Use a Cast Iron Skillet:
For maximum crisp, a cast iron pan helps give chickpeas a golden crust and even heat.
Fresh Gruyère vs Pre-shredded:
Freshly grated Gruyère melts better and tastes nuttier. Pre-shredded can be convenient, but might not melt as smoothly.
Zest First:
Zest the lemon before juicing to avoid mess and ensure you don’t waste the fragrant peel.
Serve Immediately:
This dish is best enjoyed fresh and warm, while the chickpeas are crispy and the cheese is slightly melty.
Variations
Swap the Greens:
Try baby kale, chard, or arugula instead of spinach. Just adjust the cooking time slightly.
Different Cheese Options:
Sub feta, Parmesan, or even goat cheese for a different flavor profile.

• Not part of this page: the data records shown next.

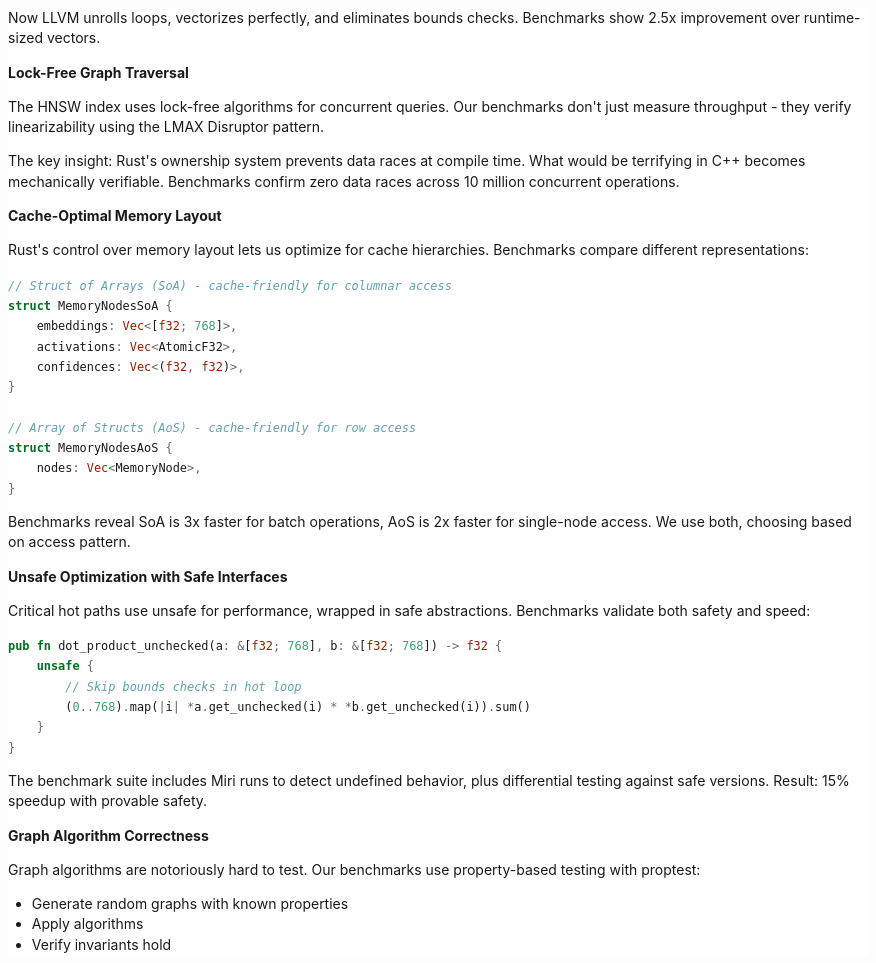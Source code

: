 Now LLVM unrolls loops, vectorizes perfectly, and eliminates bounds checks. Benchmarks show 2.5x improvement over runtime-sized vectors.

**Lock-Free Graph Traversal**

The HNSW index uses lock-free algorithms for concurrent queries. Our benchmarks don't just measure throughput - they verify linearizability using the LMAX Disruptor pattern.

The key insight: Rust's ownership system prevents data races at compile time. What would be terrifying in C++ becomes mechanically verifiable. Benchmarks confirm zero data races across 10 million concurrent operations.

**Cache-Optimal Memory Layout**

Rust's control over memory layout lets us optimize for cache hierarchies. Benchmarks compare different representations:

```rust
// Struct of Arrays (SoA) - cache-friendly for columnar access
struct MemoryNodesSoA {
    embeddings: Vec<[f32; 768]>,
    activations: Vec<AtomicF32>,
    confidences: Vec<(f32, f32)>,
}

// Array of Structs (AoS) - cache-friendly for row access
struct MemoryNodesAoS {
    nodes: Vec<MemoryNode>,
}
```

Benchmarks reveal SoA is 3x faster for batch operations, AoS is 2x faster for single-node access. We use both, choosing based on access pattern.

**Unsafe Optimization with Safe Interfaces**

Critical hot paths use unsafe for performance, wrapped in safe abstractions. Benchmarks validate both safety and speed:

```rust
pub fn dot_product_unchecked(a: &[f32; 768], b: &[f32; 768]) -> f32 {
    unsafe {
        // Skip bounds checks in hot loop
        (0..768).map(|i| *a.get_unchecked(i) * *b.get_unchecked(i)).sum()
    }
}
```

The benchmark suite includes Miri runs to detect undefined behavior, plus differential testing against safe versions. Result: 15% speedup with provable safety.

**Graph Algorithm Correctness**

Graph algorithms are notoriously hard to test. Our benchmarks use property-based testing with proptest:

- Generate random graphs with known properties
- Apply algorithms
- Verify invariants hold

A sprinkle of manchego or pecorino romano also works for a sharper edge.
Add Crunch:
Toss in some toasted pine nuts or slivered almonds just before serving for extra texture.
Make it Spicier:
Add a pinch of chili flakes or Aleppo pepper with the paprika for subtle heat.
Bulk It Up:
Serve over quinoa, couscous, or farro for a satisfying grain bowl.

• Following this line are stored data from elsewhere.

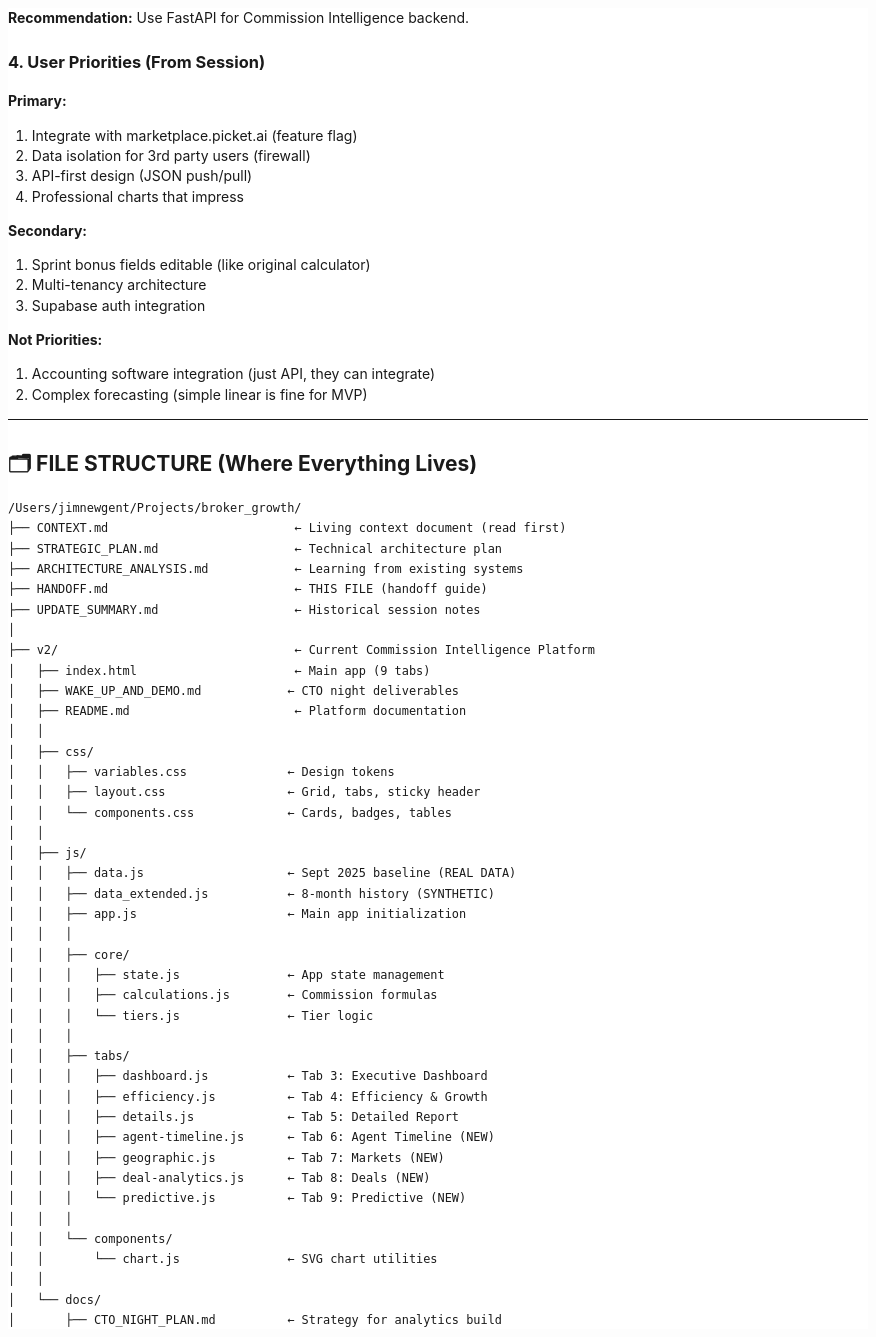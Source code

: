 **Recommendation:** Use FastAPI for Commission Intelligence backend.

### 4. User Priorities (From Session)
**Primary:**
1. Integrate with marketplace.picket.ai (feature flag)
2. Data isolation for 3rd party users (firewall)
3. API-first design (JSON push/pull)
4. Professional charts that impress

**Secondary:**
1. Sprint bonus fields editable (like original calculator)
2. Multi-tenancy architecture
3. Supabase auth integration

**Not Priorities:**
1. Accounting software integration (just API, they can integrate)
2. Complex forecasting (simple linear is fine for MVP)

---

## 🗂️ FILE STRUCTURE (Where Everything Lives)

```
/Users/jimnewgent/Projects/broker_growth/
├── CONTEXT.md                          ← Living context document (read first)
├── STRATEGIC_PLAN.md                   ← Technical architecture plan
├── ARCHITECTURE_ANALYSIS.md            ← Learning from existing systems
├── HANDOFF.md                          ← THIS FILE (handoff guide)
├── UPDATE_SUMMARY.md                   ← Historical session notes
│
├── v2/                                 ← Current Commission Intelligence Platform
│   ├── index.html                      ← Main app (9 tabs)
│   ├── WAKE_UP_AND_DEMO.md            ← CTO night deliverables
│   ├── README.md                       ← Platform documentation
│   │
│   ├── css/
│   │   ├── variables.css              ← Design tokens
│   │   ├── layout.css                 ← Grid, tabs, sticky header
│   │   └── components.css             ← Cards, badges, tables
│   │
│   ├── js/
│   │   ├── data.js                    ← Sept 2025 baseline (REAL DATA)
│   │   ├── data_extended.js           ← 8-month history (SYNTHETIC)
│   │   ├── app.js                     ← Main app initialization
│   │   │
│   │   ├── core/
│   │   │   ├── state.js               ← App state management
│   │   │   ├── calculations.js        ← Commission formulas
│   │   │   └── tiers.js               ← Tier logic
│   │   │
│   │   ├── tabs/
│   │   │   ├── dashboard.js           ← Tab 3: Executive Dashboard
│   │   │   ├── efficiency.js          ← Tab 4: Efficiency & Growth
│   │   │   ├── details.js             ← Tab 5: Detailed Report
│   │   │   ├── agent-timeline.js      ← Tab 6: Agent Timeline (NEW)
│   │   │   ├── geographic.js          ← Tab 7: Markets (NEW)
│   │   │   ├── deal-analytics.js      ← Tab 8: Deals (NEW)
│   │   │   └── predictive.js          ← Tab 9: Predictive (NEW)
│   │   │
│   │   └── components/
│   │       └── chart.js               ← SVG chart utilities
│   │
│   └── docs/
│       ├── CTO_NIGHT_PLAN.md          ← Strategy for analytics build
```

Add a fried or poached egg on top for extra protein and richness.
Roast Instead of Pan-Crisping:
Roast the chickpeas in the oven at 400°F (200°C) for 20–25 minutes for a hands-off version, then add the spinach and cheese after.
Q&A
Q: Can I make this dish ahead of time?
A: It’s best served fresh for maximum chickpea crispiness. However, you can roast the chickpeas ahead and re-crisp them in a skillet before adding spinach and cheese.

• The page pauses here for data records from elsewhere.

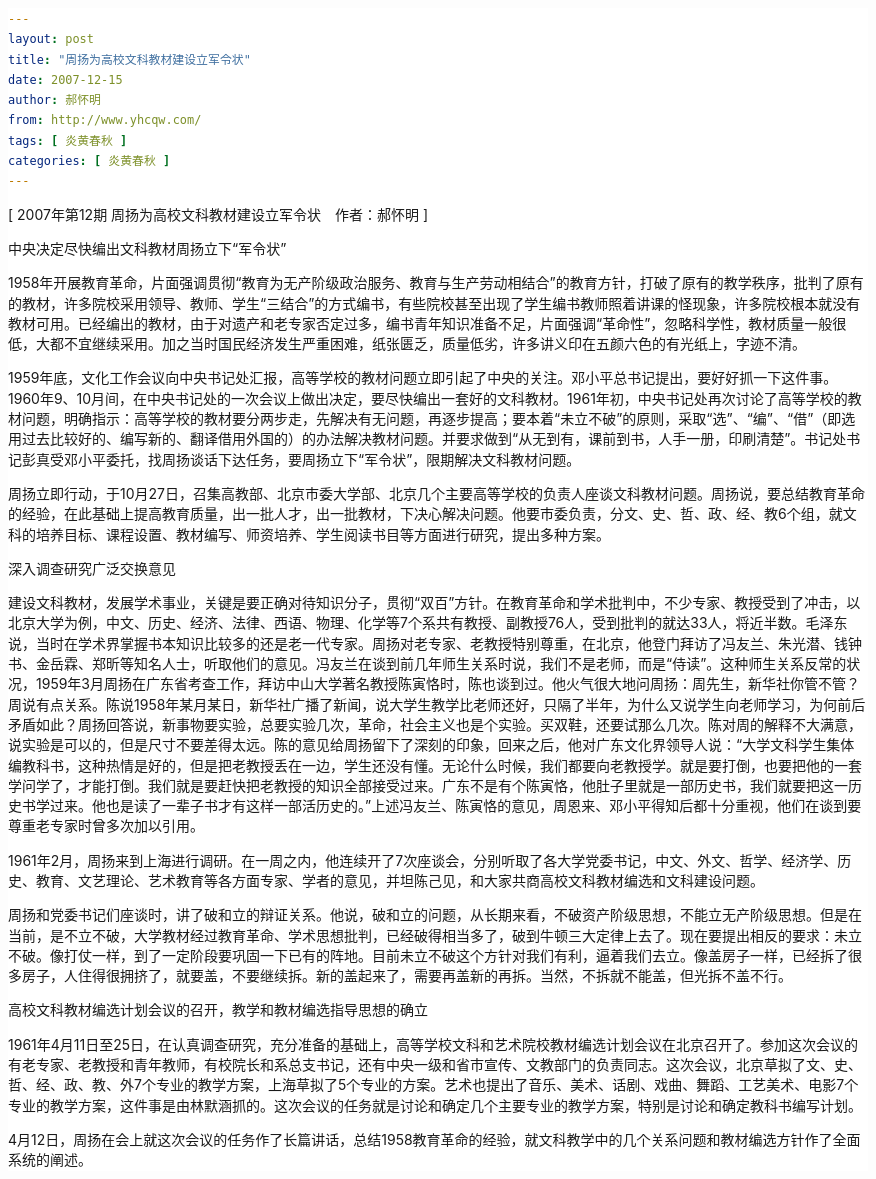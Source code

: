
 ```yaml
---
layout: post
title: "周扬为高校文科教材建设立军令状"
date: 2007-12-15
author: 郝怀明
from: http://www.yhcqw.com/
tags: [ 炎黄春秋 ]
categories: [ 炎黄春秋 ]
---
```



[ 2007年第12期 周扬为高校文科教材建设立军令状　作者：郝怀明 ]

中央决定尽快编出文科教材周扬立下“军令状”


1958年开展教育革命，片面强调贯彻“教育为无产阶级政治服务、教育与生产劳动相结合”的教育方针，打破了原有的教学秩序，批判了原有的教材，许多院校采用领导、教师、学生“三结合”的方式编书，有些院校甚至出现了学生编书教师照着讲课的怪现象，许多院校根本就没有教材可用。已经编出的教材，由于对遗产和老专家否定过多，编书青年知识准备不足，片面强调“革命性”，忽略科学性，教材质量一般很低，大都不宜继续采用。加之当时国民经济发生严重困难，纸张匮乏，质量低劣，许多讲义印在五颜六色的有光纸上，字迹不清。


1959年底，文化工作会议向中央书记处汇报，高等学校的教材问题立即引起了中央的关注。邓小平总书记提出，要好好抓一下这件事。1960年9、10月间，在中央书记处的一次会议上做出决定，要尽快编出一套好的文科教材。1961年初，中央书记处再次讨论了高等学校的教材问题，明确指示：高等学校的教材要分两步走，先解决有无问题，再逐步提高；要本着“未立不破”的原则，采取“选”、“编”、“借”（即选用过去比较好的、编写新的、翻译借用外国的）的办法解决教材问题。并要求做到“从无到有，课前到书，人手一册，印刷清楚”。书记处书记彭真受邓小平委托，找周扬谈话下达任务，要周扬立下“军令状”，限期解决文科教材问题。


周扬立即行动，于10月27日，召集高教部、北京市委大学部、北京几个主要高等学校的负责人座谈文科教材问题。周扬说，要总结教育革命的经验，在此基础上提高教育质量，出一批人才，出一批教材，下决心解决问题。他要市委负责，分文、史、哲、政、经、教6个组，就文科的培养目标、课程设置、教材编写、师资培养、学生阅读书目等方面进行研究，提出多种方案。

深入调查研究广泛交换意见


建设文科教材，发展学术事业，关键是要正确对待知识分子，贯彻“双百”方针。在教育革命和学术批判中，不少专家、教授受到了冲击，以北京大学为例，中文、历史、经济、法律、西语、物理、化学等7个系共有教授、副教授76人，受到批判的就达33人，将近半数。毛泽东说，当时在学术界掌握书本知识比较多的还是老一代专家。周扬对老专家、老教授特别尊重，在北京，他登门拜访了冯友兰、朱光潜、钱钟书、金岳霖、郑昕等知名人士，听取他们的意见。冯友兰在谈到前几年师生关系时说，我们不是老师，而是“侍读”。这种师生关系反常的状况，1959年3月周扬在广东省考查工作，拜访中山大学著名教授陈寅恪时，陈也谈到过。他火气很大地问周扬：周先生，新华社你管不管？周说有点关系。陈说1958年某月某日，新华社广播了新闻，说大学生教学比老师还好，只隔了半年，为什么又说学生向老师学习，为何前后矛盾如此？周扬回答说，新事物要实验，总要实验几次，革命，社会主义也是个实验。买双鞋，还要试那么几次。陈对周的解释不大满意，说实验是可以的，但是尺寸不要差得太远。陈的意见给周扬留下了深刻的印象，回来之后，他对广东文化界领导人说：“大学文科学生集体编教科书，这种热情是好的，但是把老教授丢在一边，学生还没有懂。无论什么时候，我们都要向老教授学。就是要打倒，也要把他的一套学问学了，才能打倒。我们就是要赶快把老教授的知识全部接受过来。广东不是有个陈寅恪，他肚子里就是一部历史书，我们就要把这一历史书学过来。他也是读了一辈子书才有这样一部活历史的。”上述冯友兰、陈寅恪的意见，周恩来、邓小平得知后都十分重视，他们在谈到要尊重老专家时曾多次加以引用。


1961年2月，周扬来到上海进行调研。在一周之内，他连续开了7次座谈会，分别听取了各大学党委书记，中文、外文、哲学、经济学、历史、教育、文艺理论、艺术教育等各方面专家、学者的意见，并坦陈己见，和大家共商高校文科教材编选和文科建设问题。


周扬和党委书记们座谈时，讲了破和立的辩证关系。他说，破和立的问题，从长期来看，不破资产阶级思想，不能立无产阶级思想。但是在当前，是不立不破，大学教材经过教育革命、学术思想批判，已经破得相当多了，破到牛顿三大定律上去了。现在要提出相反的要求：未立不破。像打仗一样，到了一定阶段要巩固一下已有的阵地。目前未立不破这个方针对我们有利，逼着我们去立。像盖房子一样，已经拆了很多房子，人住得很拥挤了，就要盖，不要继续拆。新的盖起来了，需要再盖新的再拆。当然，不拆就不能盖，但光拆不盖不行。

高校文科教材编选计划会议的召开，教学和教材编选指导思想的确立


1961年4月11日至25日，在认真调查研究，充分准备的基础上，高等学校文科和艺术院校教材编选计划会议在北京召开了。参加这次会议的有老专家、老教授和青年教师，有校院长和系总支书记，还有中央一级和省市宣传、文教部门的负责同志。这次会议，北京草拟了文、史、哲、经、政、教、外7个专业的教学方案，上海草拟了5个专业的方案。艺术也提出了音乐、美术、话剧、戏曲、舞蹈、工艺美术、电影7个专业的教学方案，这件事是由林默涵抓的。这次会议的任务就是讨论和确定几个主要专业的教学方案，特别是讨论和确定教科书编写计划。

4月12日，周扬在会上就这次会议的任务作了长篇讲话，总结1958教育革命的经验，就文科教学中的几个关系问题和教材编选方针作了全面系统的阐述。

Q: What can I substitute for Gruyère cheese?
A: Parmesan, aged cheddar, or even crumbled feta will work. Gruyère offers a nutty, melty quality, but other cheeses can complement the dish nicely.
Q: Is this dish vegetarian?
A: Yes! It’s entirely vegetarian. To make it vegan, omit the cheese or use a dairy-free shredded alternative.
Q: Can I use dried chickpeas instead of canned?
A: Yes—just soak and cook them first until tender, then dry thoroughly before crisping in the skillet.
Nutrition Facts
(Per Serving, serves 2)
Estimated values may vary slightly depending on exact ingredients used.
Calories: ~290
Protein: 12g
Fat: 17g
Carbohydrates: 23g
Fiber: 6g
Sugar: 2g
Calcium: ~200mg
Iron: ~3mg
Conclusion
Mediterranean Crispy Gruyère Chickpeas & Spinach with Lemon is a vibrant, nutrient-rich dish that packs protein, fiber, and bold flavors into every bite. It’s simple enough for a weekday lunch but refined enough to serve as part of a mezze spread. With its crisped chickpeas, gooey cheese, and lemony greens, it’s proof that Mediterranean cooking can be both comforting and light.